ABOUT THIS EXERCISE:
In the material below, find the line with "Así pues, si" and the line with "Por eso es que creo, hermanos, que", then output those two lines and every line between them, exactly.

┌──

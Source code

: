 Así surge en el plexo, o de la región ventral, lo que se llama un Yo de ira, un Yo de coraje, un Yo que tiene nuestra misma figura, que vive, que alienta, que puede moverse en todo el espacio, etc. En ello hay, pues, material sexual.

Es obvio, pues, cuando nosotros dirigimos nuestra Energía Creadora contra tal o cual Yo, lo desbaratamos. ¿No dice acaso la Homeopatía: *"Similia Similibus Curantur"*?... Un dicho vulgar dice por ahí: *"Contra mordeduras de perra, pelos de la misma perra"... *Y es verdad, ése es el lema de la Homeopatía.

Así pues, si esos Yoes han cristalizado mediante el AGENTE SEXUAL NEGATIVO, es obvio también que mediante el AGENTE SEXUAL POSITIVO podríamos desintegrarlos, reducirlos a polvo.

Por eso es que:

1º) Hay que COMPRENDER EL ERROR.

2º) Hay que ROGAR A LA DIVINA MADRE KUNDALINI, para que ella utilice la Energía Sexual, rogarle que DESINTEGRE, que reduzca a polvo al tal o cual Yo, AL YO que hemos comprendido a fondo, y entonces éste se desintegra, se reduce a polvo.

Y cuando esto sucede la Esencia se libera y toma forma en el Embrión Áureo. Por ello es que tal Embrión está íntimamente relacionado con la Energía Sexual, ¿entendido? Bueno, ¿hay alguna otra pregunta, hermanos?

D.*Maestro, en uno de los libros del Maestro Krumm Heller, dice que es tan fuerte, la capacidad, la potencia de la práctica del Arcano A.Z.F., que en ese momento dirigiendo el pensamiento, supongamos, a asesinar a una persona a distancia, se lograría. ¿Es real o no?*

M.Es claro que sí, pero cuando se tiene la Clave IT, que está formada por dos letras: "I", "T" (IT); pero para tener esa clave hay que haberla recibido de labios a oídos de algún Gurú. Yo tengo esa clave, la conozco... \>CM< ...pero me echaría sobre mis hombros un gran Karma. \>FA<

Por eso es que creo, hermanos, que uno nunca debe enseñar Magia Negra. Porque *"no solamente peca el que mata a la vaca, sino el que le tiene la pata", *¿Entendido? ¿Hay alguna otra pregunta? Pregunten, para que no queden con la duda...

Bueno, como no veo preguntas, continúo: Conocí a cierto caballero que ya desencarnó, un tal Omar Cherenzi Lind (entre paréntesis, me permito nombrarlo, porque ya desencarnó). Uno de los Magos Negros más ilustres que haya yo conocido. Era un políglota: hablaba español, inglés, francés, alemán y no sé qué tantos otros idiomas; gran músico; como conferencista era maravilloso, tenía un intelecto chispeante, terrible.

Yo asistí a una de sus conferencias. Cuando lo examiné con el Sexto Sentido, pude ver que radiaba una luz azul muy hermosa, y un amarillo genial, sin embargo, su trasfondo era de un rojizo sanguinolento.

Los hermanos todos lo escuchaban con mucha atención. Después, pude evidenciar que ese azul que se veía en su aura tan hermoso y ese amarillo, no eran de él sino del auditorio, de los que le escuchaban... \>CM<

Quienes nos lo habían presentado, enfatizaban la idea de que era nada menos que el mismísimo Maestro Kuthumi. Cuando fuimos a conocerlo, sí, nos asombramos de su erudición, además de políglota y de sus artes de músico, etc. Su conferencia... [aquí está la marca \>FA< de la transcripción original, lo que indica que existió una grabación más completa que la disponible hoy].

└──

OUTPUT OF THE EXERCISE:
Así pues, si esos Yoes han cristalizado mediante el AGENTE SEXUAL NEGATIVO, es obvio también que mediante el AGENTE SEXUAL POSITIVO podríamos desintegrarlos, reducirlos a polvo.

Por eso es que:

1º) Hay que COMPRENDER EL ERROR.

2º) Hay que ROGAR A LA DIVINA MADRE KUNDALINI, para que ella utilice la Energía Sexual, rogarle que DESINTEGRE, que reduzca a polvo al tal o cual Yo, AL YO que hemos comprendido a fondo, y entonces éste se desintegra, se reduce a polvo.

Y cuando esto sucede la Esencia se libera y toma forma en el Embrión Áureo. Por ello es que tal Embrión está íntimamente relacionado con la Energía Sexual, ¿entendido? Bueno, ¿hay alguna otra pregunta, hermanos?

D.*Maestro, en uno de los libros del Maestro Krumm Heller, dice que es tan fuerte, la capacidad, la potencia de la práctica del Arcano A.Z.F., que en ese momento dirigiendo el pensamiento, supongamos, a asesinar a una persona a distancia, se lograría. ¿Es real o no?*

M.Es claro que sí, pero cuando se tiene la Clave IT, que está formada por dos letras: "I", "T" (IT); pero para tener esa clave hay que haberla recibido de labios a oídos de algún Gurú. Yo tengo esa clave, la conozco... \>CM< ...pero me echaría sobre mis hombros un gran Karma. \>FA<

Por eso es que creo, hermanos, que uno nunca debe enseñar Magia Negra. Porque *"no solamente peca el que mata a la vaca, sino el que le tiene la pata", *¿Entendido? ¿Hay alguna otra pregunta? Pregunten, para que no queden con la duda...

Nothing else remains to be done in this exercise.